November 06, 2025

(++++) THE BEAUTIES AND THE CHARM

A Visit to Brambly Hedge: The Making of the World within the Hedgerow. By Jill Barklem. HarperCollins. $22.99. 

     Even readers who consider themselves thoroughly familiar with the works of Jill Barklem (1951-2017) and believe themselves experts in the world of Brambly Hedge that she created – and around which she built eight books from 1980 to 1994 – will find themselves drawn to A Visit to Brambly Hedge, because this wonderful combination of illustrations, background material, narrative and explanatory elements brings Barklem’s creativity to life with as much sensitivity as she herself brought to the imagined world of mice and other Brambly Hedge residents. 
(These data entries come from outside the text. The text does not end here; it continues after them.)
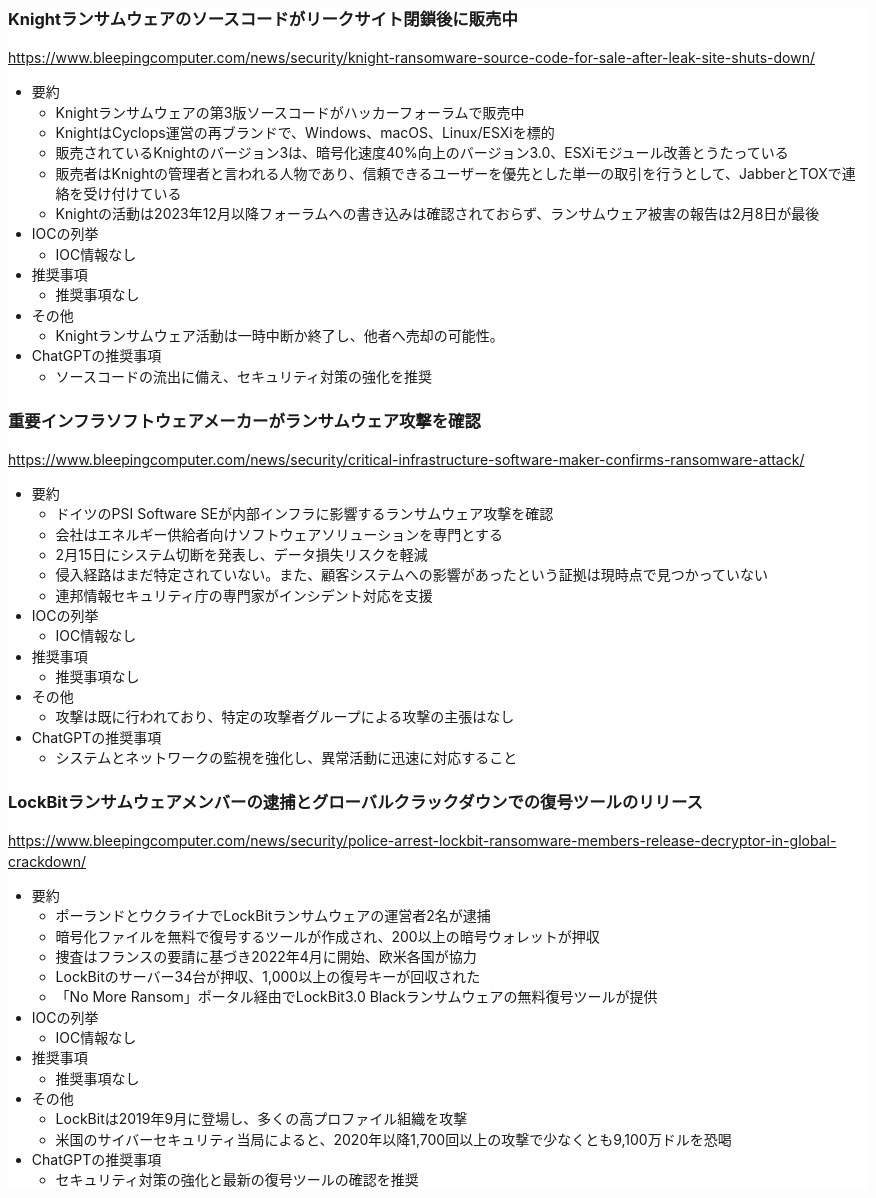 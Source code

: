 ### Knightランサムウェアのソースコードがリークサイト閉鎖後に販売中
https://www.bleepingcomputer.com/news/security/knight-ransomware-source-code-for-sale-after-leak-site-shuts-down/

- 要約
    - Knightランサムウェアの第3版ソースコードがハッカーフォーラムで販売中
    - KnightはCyclops運営の再ブランドで、Windows、macOS、Linux/ESXiを標的
    - 販売されているKnightのバージョン3は、暗号化速度40%向上のバージョン3.0、ESXiモジュール改善とうたっている
    - 販売者はKnightの管理者と言われる人物であり、信頼できるユーザーを優先とした単一の取引を行うとして、JabberとTOXで連絡を受け付けている
    - Knightの活動は2023年12月以降フォーラムへの書き込みは確認されておらず、ランサムウェア被害の報告は2月8日が最後
- IOCの列挙
    - IOC情報なし
- 推奨事項
    - 推奨事項なし
- その他
    - Knightランサムウェア活動は一時中断か終了し、他者へ売却の可能性。
- ChatGPTの推奨事項
    - ソースコードの流出に備え、セキュリティ対策の強化を推奨

### 重要インフラソフトウェアメーカーがランサムウェア攻撃を確認
https://www.bleepingcomputer.com/news/security/critical-infrastructure-software-maker-confirms-ransomware-attack/

- 要約
    - ドイツのPSI Software SEが内部インフラに影響するランサムウェア攻撃を確認
    - 会社はエネルギー供給者向けソフトウェアソリューションを専門とする
    - 2月15日にシステム切断を発表し、データ損失リスクを軽減
    - 侵入経路はまだ特定されていない。また、顧客システムへの影響があったという証拠は現時点で見つかっていない
    - 連邦情報セキュリティ庁の専門家がインシデント対応を支援
- IOCの列挙
    - IOC情報なし
- 推奨事項
    - 推奨事項なし
- その他
    - 攻撃は既に行われており、特定の攻撃者グループによる攻撃の主張はなし
- ChatGPTの推奨事項
    - システムとネットワークの監視を強化し、異常活動に迅速に対応すること

### LockBitランサムウェアメンバーの逮捕とグローバルクラックダウンでの復号ツールのリリース
https://www.bleepingcomputer.com/news/security/police-arrest-lockbit-ransomware-members-release-decryptor-in-global-crackdown/

- 要約
    - ポーランドとウクライナでLockBitランサムウェアの運営者2名が逮捕
    - 暗号化ファイルを無料で復号するツールが作成され、200以上の暗号ウォレットが押収
    - 捜査はフランスの要請に基づき2022年4月に開始、欧米各国が協力
    - LockBitのサーバー34台が押収、1,000以上の復号キーが回収された
    - 「No More Ransom」ポータル経由でLockBit3.0 Blackランサムウェアの無料復号ツールが提供
- IOCの列挙
    - IOC情報なし
- 推奨事項
    - 推奨事項なし
- その他
    - LockBitは2019年9月に登場し、多くの高プロファイル組織を攻撃
    - 米国のサイバーセキュリティ当局によると、2020年以降1,700回以上の攻撃で少なくとも9,100万ドルを恐喝
- ChatGPTの推奨事項
    - セキュリティ対策の強化と最新の復号ツールの確認を推奨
     A great place to start here is toward the back of the book, with the chapter “How Brambly Hedge Began” and its followup, “What Happened Next.” Here readers not only receive insight into Barklem as a person, where she grew up, what her interests were, and how she came to conceptualize the Brambly Hedge world, but also find out something of the course of history where her books were concerned: “Although the first four books had been seen as suitable for children of four up, it quickly became apparent that teenagers and adults as well as small children appreciated and responded to Jill’s work.” This kind of crossover appeal is very rare, and having learned of it – and likely not being surprised by it now that Barklem’s work is so well-known – readers can go from the latter part of A Visit to Brambly Hedge to the earlier pages, and explore for themselves the elements that made Barklem’s stories so appealing to so many people. 
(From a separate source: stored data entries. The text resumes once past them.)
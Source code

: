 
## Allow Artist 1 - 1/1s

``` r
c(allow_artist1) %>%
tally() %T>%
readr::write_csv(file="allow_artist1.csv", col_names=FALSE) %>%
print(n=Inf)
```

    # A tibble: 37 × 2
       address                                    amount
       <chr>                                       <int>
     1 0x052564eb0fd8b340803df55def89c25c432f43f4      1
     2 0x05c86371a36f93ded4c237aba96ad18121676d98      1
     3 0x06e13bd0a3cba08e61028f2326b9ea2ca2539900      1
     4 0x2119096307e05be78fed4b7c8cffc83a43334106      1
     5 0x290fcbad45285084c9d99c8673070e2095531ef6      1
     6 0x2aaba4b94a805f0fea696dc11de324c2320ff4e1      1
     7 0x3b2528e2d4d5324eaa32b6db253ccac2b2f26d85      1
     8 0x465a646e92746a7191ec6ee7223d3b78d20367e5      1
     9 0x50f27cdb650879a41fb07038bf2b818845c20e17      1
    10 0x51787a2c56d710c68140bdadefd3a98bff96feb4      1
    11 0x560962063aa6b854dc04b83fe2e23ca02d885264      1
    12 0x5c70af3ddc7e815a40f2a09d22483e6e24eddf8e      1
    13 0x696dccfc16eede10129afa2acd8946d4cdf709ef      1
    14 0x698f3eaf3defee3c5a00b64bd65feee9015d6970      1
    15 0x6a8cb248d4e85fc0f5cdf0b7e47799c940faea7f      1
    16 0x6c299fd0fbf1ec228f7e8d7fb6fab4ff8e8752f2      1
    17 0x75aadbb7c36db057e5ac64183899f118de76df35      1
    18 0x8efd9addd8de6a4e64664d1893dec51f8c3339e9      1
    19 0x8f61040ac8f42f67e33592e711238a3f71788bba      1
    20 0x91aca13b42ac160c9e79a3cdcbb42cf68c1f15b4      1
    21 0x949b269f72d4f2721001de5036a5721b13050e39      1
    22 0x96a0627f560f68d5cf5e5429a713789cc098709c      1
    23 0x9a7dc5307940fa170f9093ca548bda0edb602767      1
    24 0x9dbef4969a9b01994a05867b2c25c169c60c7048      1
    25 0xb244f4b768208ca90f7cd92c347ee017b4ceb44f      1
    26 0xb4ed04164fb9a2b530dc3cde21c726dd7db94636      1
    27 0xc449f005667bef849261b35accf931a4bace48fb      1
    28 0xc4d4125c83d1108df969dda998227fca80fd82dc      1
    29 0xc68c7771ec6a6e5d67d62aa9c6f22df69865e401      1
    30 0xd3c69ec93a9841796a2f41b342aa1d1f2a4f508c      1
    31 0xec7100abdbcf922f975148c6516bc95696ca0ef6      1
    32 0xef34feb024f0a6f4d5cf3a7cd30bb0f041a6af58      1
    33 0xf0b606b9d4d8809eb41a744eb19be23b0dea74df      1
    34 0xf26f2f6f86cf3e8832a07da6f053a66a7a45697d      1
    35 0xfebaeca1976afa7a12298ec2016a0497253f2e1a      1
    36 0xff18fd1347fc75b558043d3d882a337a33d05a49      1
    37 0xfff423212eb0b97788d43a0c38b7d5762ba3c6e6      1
     A Visit to Brambly Hedge was originally published in 2000 as a 20th-anniversary book (the first four Brambly Hedge books appeared in 1980). The new edition is very much welcome, especially in light of all the hustle and bustle and frantic scuttling-about with which life seems to be filled nowadays. The skittering nature of life was not really much different when Barklem created her Brambly Hedge series, but things seem different when seen through the admittedly somewhat rosy lens of nostalgia. And that was part of Barklem’s point even in the early days of her creativity: she knew the realities of Epping Forest, understood the differences between rural England and London – to which she traveled daily “in an overcrowded, rush-hour train” – and it was precisely the difference between mundane, fast-paced urban existence and the quietude of a spreading forest that led her to conceptualize and eventually create and flesh out the imaginary mice of Brambly Hedge and their homespun everyday adventures. 
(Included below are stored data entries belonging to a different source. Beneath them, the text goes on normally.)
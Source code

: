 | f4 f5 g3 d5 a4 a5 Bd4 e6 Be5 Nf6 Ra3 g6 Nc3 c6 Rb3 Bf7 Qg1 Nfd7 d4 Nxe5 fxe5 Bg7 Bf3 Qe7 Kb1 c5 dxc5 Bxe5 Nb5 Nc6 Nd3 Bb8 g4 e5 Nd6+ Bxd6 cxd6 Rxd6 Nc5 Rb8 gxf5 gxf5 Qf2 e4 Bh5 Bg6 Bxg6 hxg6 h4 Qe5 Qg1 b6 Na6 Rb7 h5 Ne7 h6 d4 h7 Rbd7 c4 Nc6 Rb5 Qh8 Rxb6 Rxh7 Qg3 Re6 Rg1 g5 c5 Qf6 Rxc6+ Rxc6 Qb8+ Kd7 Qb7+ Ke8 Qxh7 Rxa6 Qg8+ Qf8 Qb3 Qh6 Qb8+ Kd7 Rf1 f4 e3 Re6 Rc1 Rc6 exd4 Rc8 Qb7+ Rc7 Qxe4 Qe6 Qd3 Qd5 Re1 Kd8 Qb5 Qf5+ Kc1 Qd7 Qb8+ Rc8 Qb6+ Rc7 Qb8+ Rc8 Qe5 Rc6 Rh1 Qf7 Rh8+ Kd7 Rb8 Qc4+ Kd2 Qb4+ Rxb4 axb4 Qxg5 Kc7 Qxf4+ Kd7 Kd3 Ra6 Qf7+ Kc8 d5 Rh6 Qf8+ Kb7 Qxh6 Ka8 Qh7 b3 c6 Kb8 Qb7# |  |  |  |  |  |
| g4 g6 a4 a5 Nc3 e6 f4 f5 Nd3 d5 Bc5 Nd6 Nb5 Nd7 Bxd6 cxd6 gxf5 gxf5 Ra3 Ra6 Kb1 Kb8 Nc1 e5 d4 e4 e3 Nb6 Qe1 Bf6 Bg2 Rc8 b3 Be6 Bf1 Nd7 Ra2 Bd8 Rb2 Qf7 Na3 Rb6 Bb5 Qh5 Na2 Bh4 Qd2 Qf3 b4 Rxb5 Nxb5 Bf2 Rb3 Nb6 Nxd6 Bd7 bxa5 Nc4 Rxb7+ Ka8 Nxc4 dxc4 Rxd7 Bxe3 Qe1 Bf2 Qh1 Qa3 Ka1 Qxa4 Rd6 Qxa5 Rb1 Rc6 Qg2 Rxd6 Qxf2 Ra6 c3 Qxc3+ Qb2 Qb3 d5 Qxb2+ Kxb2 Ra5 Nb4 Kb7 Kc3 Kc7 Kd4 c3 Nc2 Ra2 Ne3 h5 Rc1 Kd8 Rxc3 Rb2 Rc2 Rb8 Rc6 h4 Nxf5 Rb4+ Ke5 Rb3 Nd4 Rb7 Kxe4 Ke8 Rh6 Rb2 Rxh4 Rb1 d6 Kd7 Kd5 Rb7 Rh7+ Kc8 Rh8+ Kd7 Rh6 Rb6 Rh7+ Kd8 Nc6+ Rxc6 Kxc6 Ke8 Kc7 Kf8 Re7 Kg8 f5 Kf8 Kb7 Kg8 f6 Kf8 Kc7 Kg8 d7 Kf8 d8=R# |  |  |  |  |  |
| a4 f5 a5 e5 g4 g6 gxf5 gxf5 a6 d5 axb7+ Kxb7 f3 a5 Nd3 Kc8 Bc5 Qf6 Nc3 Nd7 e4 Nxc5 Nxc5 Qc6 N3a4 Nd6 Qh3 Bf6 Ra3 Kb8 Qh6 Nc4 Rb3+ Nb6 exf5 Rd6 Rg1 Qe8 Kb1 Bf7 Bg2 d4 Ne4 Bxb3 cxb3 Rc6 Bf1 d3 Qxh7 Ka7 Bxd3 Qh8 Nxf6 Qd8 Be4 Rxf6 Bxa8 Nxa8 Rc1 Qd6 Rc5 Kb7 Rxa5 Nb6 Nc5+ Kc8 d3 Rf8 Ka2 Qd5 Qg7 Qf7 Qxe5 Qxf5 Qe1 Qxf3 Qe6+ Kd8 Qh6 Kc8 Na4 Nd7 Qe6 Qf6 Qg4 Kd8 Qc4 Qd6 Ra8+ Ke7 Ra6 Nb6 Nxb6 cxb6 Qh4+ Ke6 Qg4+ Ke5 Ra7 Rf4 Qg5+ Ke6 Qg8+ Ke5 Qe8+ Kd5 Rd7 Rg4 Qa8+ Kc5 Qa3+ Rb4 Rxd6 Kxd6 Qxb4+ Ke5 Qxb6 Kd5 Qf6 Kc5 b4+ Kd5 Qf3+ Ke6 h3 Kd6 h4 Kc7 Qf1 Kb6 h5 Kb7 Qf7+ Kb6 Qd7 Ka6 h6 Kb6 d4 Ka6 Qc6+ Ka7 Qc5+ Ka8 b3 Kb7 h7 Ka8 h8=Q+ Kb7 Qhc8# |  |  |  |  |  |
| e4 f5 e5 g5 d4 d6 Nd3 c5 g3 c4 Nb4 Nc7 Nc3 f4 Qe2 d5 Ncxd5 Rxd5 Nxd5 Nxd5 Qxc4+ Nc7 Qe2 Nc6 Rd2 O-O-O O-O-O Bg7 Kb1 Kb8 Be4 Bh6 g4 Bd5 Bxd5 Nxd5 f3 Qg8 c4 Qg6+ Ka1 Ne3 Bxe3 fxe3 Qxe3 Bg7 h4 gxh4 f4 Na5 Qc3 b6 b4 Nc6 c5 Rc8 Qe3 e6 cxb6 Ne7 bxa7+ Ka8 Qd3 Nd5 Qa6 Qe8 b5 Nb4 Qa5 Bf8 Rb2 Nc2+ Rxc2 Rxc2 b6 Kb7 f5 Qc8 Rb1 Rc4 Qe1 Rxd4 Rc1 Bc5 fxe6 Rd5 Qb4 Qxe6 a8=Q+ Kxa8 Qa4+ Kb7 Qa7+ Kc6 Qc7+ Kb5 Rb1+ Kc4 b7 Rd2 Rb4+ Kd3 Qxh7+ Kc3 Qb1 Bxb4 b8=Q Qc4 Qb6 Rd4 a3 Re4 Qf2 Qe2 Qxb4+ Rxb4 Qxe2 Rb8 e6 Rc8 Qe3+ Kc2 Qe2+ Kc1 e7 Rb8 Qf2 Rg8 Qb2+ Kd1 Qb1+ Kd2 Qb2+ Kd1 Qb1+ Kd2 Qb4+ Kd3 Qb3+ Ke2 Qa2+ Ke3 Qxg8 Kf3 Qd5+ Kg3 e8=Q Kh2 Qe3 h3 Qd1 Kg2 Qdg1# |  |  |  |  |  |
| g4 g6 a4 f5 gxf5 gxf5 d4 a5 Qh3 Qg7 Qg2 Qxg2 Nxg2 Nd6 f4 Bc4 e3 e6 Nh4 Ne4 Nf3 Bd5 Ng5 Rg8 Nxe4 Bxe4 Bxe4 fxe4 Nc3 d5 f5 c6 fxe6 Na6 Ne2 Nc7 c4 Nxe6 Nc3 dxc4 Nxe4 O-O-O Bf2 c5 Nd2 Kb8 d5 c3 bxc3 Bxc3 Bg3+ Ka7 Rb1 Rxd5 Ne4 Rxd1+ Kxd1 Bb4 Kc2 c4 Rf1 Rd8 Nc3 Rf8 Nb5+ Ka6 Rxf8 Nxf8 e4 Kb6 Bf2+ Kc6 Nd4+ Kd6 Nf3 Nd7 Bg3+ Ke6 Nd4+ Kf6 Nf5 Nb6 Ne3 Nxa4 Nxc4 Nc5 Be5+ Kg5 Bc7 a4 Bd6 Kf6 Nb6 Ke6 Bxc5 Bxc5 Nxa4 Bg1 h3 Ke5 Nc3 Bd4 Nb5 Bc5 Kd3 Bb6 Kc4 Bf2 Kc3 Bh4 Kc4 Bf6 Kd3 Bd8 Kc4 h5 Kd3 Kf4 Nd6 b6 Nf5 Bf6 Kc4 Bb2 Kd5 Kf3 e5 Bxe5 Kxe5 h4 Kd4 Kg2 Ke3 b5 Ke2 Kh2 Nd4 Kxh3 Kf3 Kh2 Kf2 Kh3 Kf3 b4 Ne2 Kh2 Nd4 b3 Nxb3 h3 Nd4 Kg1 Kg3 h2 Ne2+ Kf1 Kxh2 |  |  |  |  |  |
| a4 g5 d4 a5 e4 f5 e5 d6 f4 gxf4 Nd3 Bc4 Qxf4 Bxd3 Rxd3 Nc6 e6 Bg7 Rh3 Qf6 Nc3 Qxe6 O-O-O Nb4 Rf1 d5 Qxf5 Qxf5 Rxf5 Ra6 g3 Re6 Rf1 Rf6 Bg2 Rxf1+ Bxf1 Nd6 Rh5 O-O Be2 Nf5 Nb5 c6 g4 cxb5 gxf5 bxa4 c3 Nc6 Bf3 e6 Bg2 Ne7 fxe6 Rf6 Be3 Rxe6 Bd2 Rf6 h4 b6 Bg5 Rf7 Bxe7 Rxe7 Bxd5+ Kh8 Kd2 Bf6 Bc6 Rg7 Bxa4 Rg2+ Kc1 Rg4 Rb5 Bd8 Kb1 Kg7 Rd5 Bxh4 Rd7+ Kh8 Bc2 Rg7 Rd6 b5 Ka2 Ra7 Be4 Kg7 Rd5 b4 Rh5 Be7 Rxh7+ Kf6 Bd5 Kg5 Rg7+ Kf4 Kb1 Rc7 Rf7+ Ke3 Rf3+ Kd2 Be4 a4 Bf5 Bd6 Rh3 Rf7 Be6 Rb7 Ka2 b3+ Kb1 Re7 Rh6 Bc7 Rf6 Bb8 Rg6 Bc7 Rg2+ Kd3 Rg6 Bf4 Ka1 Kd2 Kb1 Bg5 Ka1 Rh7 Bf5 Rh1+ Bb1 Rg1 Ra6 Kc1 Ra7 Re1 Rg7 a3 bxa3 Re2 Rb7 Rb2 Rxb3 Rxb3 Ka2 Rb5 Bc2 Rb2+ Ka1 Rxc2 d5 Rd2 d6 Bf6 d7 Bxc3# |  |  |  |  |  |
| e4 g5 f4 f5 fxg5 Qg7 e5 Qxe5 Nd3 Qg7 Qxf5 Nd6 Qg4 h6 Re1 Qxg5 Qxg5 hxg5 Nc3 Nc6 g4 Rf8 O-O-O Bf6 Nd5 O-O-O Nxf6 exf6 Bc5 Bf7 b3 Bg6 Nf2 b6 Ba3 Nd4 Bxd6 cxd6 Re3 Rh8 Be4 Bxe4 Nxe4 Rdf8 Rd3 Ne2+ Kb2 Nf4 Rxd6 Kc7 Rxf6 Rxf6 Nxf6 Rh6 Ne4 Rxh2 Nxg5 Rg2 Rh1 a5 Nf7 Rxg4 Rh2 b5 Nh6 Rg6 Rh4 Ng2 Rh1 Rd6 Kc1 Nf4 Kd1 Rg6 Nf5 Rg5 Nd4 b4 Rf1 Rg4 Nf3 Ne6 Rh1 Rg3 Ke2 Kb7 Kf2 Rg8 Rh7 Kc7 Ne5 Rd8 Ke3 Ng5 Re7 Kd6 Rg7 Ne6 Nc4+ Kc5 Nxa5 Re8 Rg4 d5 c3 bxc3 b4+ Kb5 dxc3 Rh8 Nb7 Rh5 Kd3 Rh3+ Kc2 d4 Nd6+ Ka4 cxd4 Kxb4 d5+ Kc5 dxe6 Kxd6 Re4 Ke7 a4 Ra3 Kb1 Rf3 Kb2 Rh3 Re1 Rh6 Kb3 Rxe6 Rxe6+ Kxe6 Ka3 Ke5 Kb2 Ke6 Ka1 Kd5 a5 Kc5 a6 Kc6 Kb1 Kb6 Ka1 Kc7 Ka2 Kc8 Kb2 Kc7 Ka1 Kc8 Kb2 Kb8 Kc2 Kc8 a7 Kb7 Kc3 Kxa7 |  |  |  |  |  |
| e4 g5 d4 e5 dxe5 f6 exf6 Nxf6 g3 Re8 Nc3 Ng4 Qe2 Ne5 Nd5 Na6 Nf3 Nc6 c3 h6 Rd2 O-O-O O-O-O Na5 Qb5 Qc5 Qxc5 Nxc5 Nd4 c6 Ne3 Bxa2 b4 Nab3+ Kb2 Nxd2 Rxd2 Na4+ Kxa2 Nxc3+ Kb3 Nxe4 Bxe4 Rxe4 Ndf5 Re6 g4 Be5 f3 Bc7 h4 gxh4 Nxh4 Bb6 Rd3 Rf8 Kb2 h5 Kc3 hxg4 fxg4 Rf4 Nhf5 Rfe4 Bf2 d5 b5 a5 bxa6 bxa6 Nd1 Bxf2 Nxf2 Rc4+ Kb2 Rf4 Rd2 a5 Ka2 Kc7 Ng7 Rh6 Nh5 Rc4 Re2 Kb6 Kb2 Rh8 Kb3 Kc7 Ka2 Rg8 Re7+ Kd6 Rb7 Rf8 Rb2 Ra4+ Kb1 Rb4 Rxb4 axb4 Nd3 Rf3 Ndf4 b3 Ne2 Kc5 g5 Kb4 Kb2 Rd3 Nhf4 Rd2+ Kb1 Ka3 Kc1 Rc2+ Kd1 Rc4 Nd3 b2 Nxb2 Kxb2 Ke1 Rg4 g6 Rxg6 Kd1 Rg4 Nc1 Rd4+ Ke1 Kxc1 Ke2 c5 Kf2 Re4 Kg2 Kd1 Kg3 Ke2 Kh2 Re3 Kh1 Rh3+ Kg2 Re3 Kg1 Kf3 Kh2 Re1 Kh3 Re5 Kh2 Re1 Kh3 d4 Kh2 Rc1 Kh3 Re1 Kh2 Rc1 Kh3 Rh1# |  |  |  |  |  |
     A Visit to Brambly Hedge gives “personality portraits” of many of Barklem’s characters, an inside look (through cutaways) at the lovely little homes in which they live, and some absolutely wonderful pages showcasing Barklem’s thought processes, such as her elaborate sketches and explanations of how a real-world mill works, which became the basis of the flour mill in Brambly Hedge. And again and again, A Visit to Brambly Hedge shows how determined Barklem was to keep the lives of the mice pleasant, largely uncomplaining, certainly not threatened by any sort of danger in any significant way – for instance, Dusty the miller does hard, tiring work, “but Dusty doesn’t mind because he knows that the mill provides much of what the mice need to survive the long winter months.” It is this sense of community spirit, of dedication to something beyond one’s own personal interests, that drives the Brambly Hedge stories and gives them the pleasant gloss of fairy-tale nostalgia that permeates them. At the same time, the stories possess a pseudo-realistic feel, thanks to Barklem’s genuine understanding of mouse anatomy (she carefully studied her own pet mouse, Daisy) and her determination to display her “view of the world as a place that can, and should be, friendly, loving and self-sustaining.” Of course that is a naïve worldview – perhaps even more so today than in Barklem’s lifetime – but A Visit to Brambly Hedge makes it inescapably clear that when pneumonia claimed Barklem at the age of 66, the real world lost access to an impossible-but-almost-real world in which the values of trust, community, mutual support, and the joys of simple pleasures insulate the inhabitants against the excesses of modern life. This is why the Brambly Hedge stories continue to speak (gently) to children today – and to adults who have not thoroughly lost their ability to connect with Barklem’s gently magical interpretation of quotidian values and the small pleasures of simply existing within a caring and supportive community.